55.剣に生きる

 私たちはエランへと向かって歩いている。


 何もない荒れ地で喋っているよりは、エランと呼ばれる建物群を見て回る方が有意義に思えたからだ。


 その道すがら私はタコマルと言う名のエルフの質問に答えていた。


「戦場ではどんな武器が主流だった?」

「砲と機関銃」

「塹壕戦まっさかりか?」

「……よく知っているな」


 タコマルは知識としていくつかの戦争の形態を知っているようだった。


「あんた、砲声轟くそんな中で剣を振っていたのか?」

「士官は割とそうしていたぞ?」


 後は塹壕堀り用のスコップ。


 軍刀を振りかざして突撃命令を掛け、そのまま突撃すれば軍刀が白兵武器になる事は多い。

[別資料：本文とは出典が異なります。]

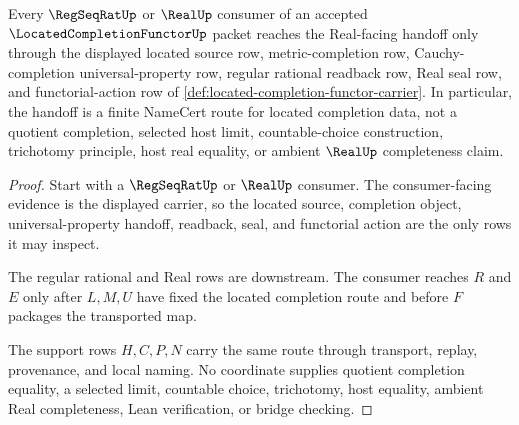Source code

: \begin{theorem}
\label{thm:located-completion-functor-real-handoff}
Every $\RegSeqRatUp$ or $\RealUp$ consumer of an accepted $\LocatedCompletionFunctorUp$ packet reaches the Real-facing handoff only through the displayed located source row, metric-completion row, Cauchy-completion universal-property row, regular rational readback row, Real seal row, and functorial-action row of \autoref{def:located-completion-functor-carrier}. In particular, the handoff is a finite NameCert route for located completion data, not a quotient completion, selected host limit, countable-choice construction, trichotomy principle, host real equality, or ambient $\RealUp$ completeness claim.
\end{theorem}
\begin{proof}
Start with a $\RegSeqRatUp$ or $\RealUp$ consumer. The consumer-facing evidence is the displayed carrier, so the located source, completion object, universal-property handoff, readback, seal, and functorial action are the only rows it may inspect.

The regular rational and Real rows are downstream. The consumer reaches $R$ and $E$ only after $L,M,U$ have fixed the located completion route and before $F$ packages the transported map.

The support rows $H,C,P,N$ carry the same route through transport, replay, provenance, and local naming. No coordinate supplies quotient completion equality, a selected limit, countable choice, trichotomy, host equality, ambient Real completeness, Lean verification, or bridge checking.
\end{proof}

 スコップや銃剣より折れやすいため、最後まで振るえることはそう多くなかったが。


 そう告げると、タコマルはうへぇと妙な声を出した。


 それが感嘆なのか呆れたのか良く分からない。


「いまいち分からないねぇ。きかん銃ってどんな武器?」


 カイサが口を挟むとアゾンが何かを思い出したように告げる。


「ドワーフたちが用いる銃は威力はありますけど……」

「ドワーフの銃は前込め式と呼ばれる形状だな。一回撃つごとに弾を込めるから一度撃てば弾込めに少し時間がかかる」

「……銃あるのかよ」


 アゾンの問いかけに私が答えると、そのやり取りを聞いてタコマルがうんざりしたように呟いた。


 それを無視して更に言葉を続けることにした。


「ドワーフの銃より射程と連射性に優れている銃が私がいた所では主流だった。その中でも機関銃と呼ばれる物は非常に重い銃だったが、優れた射手がドワーフの銃で一発撃つ間に機関銃は数百発の弾を撃つ事が出来た」


 射手は銃身を冷やしながらここからエランほどの距離にいる敵を一心に狙って撃つのさと私が説明するとカイサもアゾンも言葉が出ないようだった。


 砲声轟き、爆音響き、銃声が絶え間なく木霊する中に行われる突撃は、まさに決死の覚悟がなくば生き残れない。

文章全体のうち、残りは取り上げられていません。